2. Ending with Impact
By presenting the most important information at the end, marketers can create a lasting impression and increase the likelihood that consumers will take the desired action. For example, a company advertising a new weight loss product may begin their commercial by discussing the benefits of the product, but then end the advertisement with a powerful call-to-action to encourage viewers to purchase the product.
This approach can also be used in content marketing, such as with blog posts or email campaigns, where the final sentence or paragraph can leave a lasting impression on the reader. In email marketing, this technique can be used to encourage subscribers to take action by placing the call-to-action button or link at the bottom of the email.
Example: A company promoting a new line of beauty products may create an advertisement that showcases the products’ benefits and ends with a CTA to visit their website and make a purchase. By presenting the CTA at the end of the ad, the viewer is more likely to remember it and take action, rather than getting distracted by other information presented earlier in the ad.
3. Double the Effectiveness
When creating a marketing message, leveraging both the Primacy Effect and Recency Effect can be an effective way to increase its impact. By presenting the most important information first and last, creators can ensure that the audience is more likely to remember it and take action.
For instance, in a product advertisement, a marketer could begin by presenting the key benefit of the product in a memorable and attention-grabbing way, and then follow it up with supporting information to reinforce that message. Then, the marketer could end with a strong call-to-action that motivates the audience to take the desired action.
Example: A good example of this approach would be a weight-loss supplement advertisement. The advertisement could begin by presenting the key benefit of the supplement – that it has helped many people lose weight – along with eye-catching “before and after” pictures of successful users. Then, the advertisement could provide more information about how the supplement works and its unique ingredients, to support the key benefit presented earlier. Finally, the advertisement could end with a strong call-to-action, such as a limited-time discount or a free trial offer, to encourage viewers to make a purchase.
4. Use Chronological Order
Using a chronological order in marketing can be an effective way to create a narrative that captures the audience’s attention and guides them through a journey or story. By following a logical sequence of events, creators can make their marketing message more compelling and engaging for the audience.
By using chronological order to tell a story or convey a journey, marketers can create a powerful emotional connection with their audience, making their message more memorable and compelling. This approach can be especially effective for brands that want to showcase their products or services as part of a larger narrative or lifestyle, as it helps to create a more immersive experience for the audience.

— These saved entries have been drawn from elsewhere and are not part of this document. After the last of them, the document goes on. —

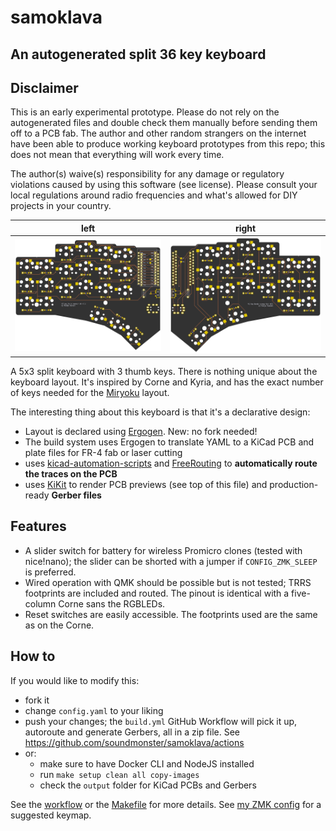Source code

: # samoklava
## An autogenerated split 36 key keyboard

## Disclaimer

This is an early experimental prototype. Please do not rely on the autogenerated files and double check them manually
before sending them off to a PCB fab. The author and other random strangers on the internet have been able to produce
working keyboard prototypes from this repo; this does not mean that everything will work every time.

The author(s) waive(s) responsibility for any damage or regulatory violations caused by using this software (see
license). Please consult your local regulations around radio frequencies and what's allowed for DIY projects in your
country.

left | right
-|-
![left](images/board-front.png) | ![right](images/board-back.png)

A 5x3 split keyboard with 3 thumb keys. There is nothing unique about the keyboard layout. It's inspired by Corne and
Kyria, and has the exact number of keys needed for the [Miryoku](https://github.com/manna-harbour/miryoku) layout.

The interesting thing about this keyboard is that it's a declarative design:
* Layout is declared using [Ergogen](https://github.com/mrzealot/ergogen/). New: no fork needed!
* The build system uses Ergogen to translate YAML to a KiCad PCB and plate files for FR-4 fab or laser cutting
* uses [kicad-automation-scripts](https://github.com/productize/kicad-automation-scripts) and [FreeRouting](https://github.com/freerouting/freerouting) to **automatically route the traces on the PCB**
* uses [KiKit](https://github.com/yaqwsx/KiKit) to render PCB previews (see top of this file) and production-ready **Gerber files**

## Features

* A slider switch for battery for wireless Promicro clones (tested with nice!nano); the slider can be
  shorted with a jumper if `CONFIG_ZMK_SLEEP` is preferred.
* Wired operation with QMK should be possible but is not tested; TRRS footprints are included and routed. The pinout is
  identical with a five-column Corne sans the RGBLEDs.
* Reset switches are easily accessible. The footprints used are the same as on the Corne.

## How to

If you would like to modify this:
* fork it
* change `config.yaml` to your liking
* push your changes; the `build.yml` GitHub Workflow will pick it up, autoroute and generate Gerbers, all in a zip file.
  See https://github.com/soundmonster/samoklava/actions
* or:
  * make sure to have Docker CLI and NodeJS installed
  * run `make setup clean all copy-images`
  * check the `output` folder for KiCad PCBs and Gerbers

See the [workflow](.github/workflows/build.yml) or the [Makefile](Makefile) for more details.
See [my ZMK config](https://github.com/soundmonster/samoklava-zmk-config) for a suggested keymap.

Example: A travel company could start the advertisement by presenting a person who is stressed out and in need of a break, and then show their journey as they explore new destinations, experience new cultures, and take part in exciting activities. The advertisement could end with the person feeling relaxed, refreshed, and rejuvenated, thanks to their travel experience.
5. Anchoring the price
Anchoring the price in marketing is a tactic where a higher-priced product or service is presented first, followed by a lower-priced option. This approach can create a psychological effect where the lower-priced option appears to be a better deal in comparison, even if it’s still relatively expensive.
Example: A real estate agent could show a high-end property first, with a premium price tag, before showing a more affordable property with fewer features. This makes the affordable property seem like a great deal in comparison to the high-end one, even if the price is still out of reach for some buyers.
6. Presentation order of information
Controlling the presentation order of information is an important aspect of marketing. By presenting information in a particular order, marketers can guide their audience towards a specific conclusion or perception of a product or service.
By controlling the presentation order of information, marketers can create a more persuasive and engaging message for their audience. By leading with the most important information and highlighting the benefits of a product or service before listing its features, marketers can create a more compelling case for their audience to take action.
Example: A luxury car brand, instead of listing the technical specifications of the car, the advertisement could start by presenting the lifestyle benefits of owning the car, such as the sense of exclusivity and prestige that comes with driving a high-end vehicle. This can create an emotional connection with the audience and make them more likely to consider purchasing the car.
7. Choice architecture
Choice architecture is a concept that involves the design of how options are presented to people to influence their decision-making process. By controlling the order in which options are presented, marketers can influence customers’ decisions.
Example: When a customer is shopping online, the e-commerce website may present products in a specific order based on factors such as popularity, price, or rating. By presenting the most popular or highly rated products first, the website can influence the customer’s decision and increase the chances of them making a purchase.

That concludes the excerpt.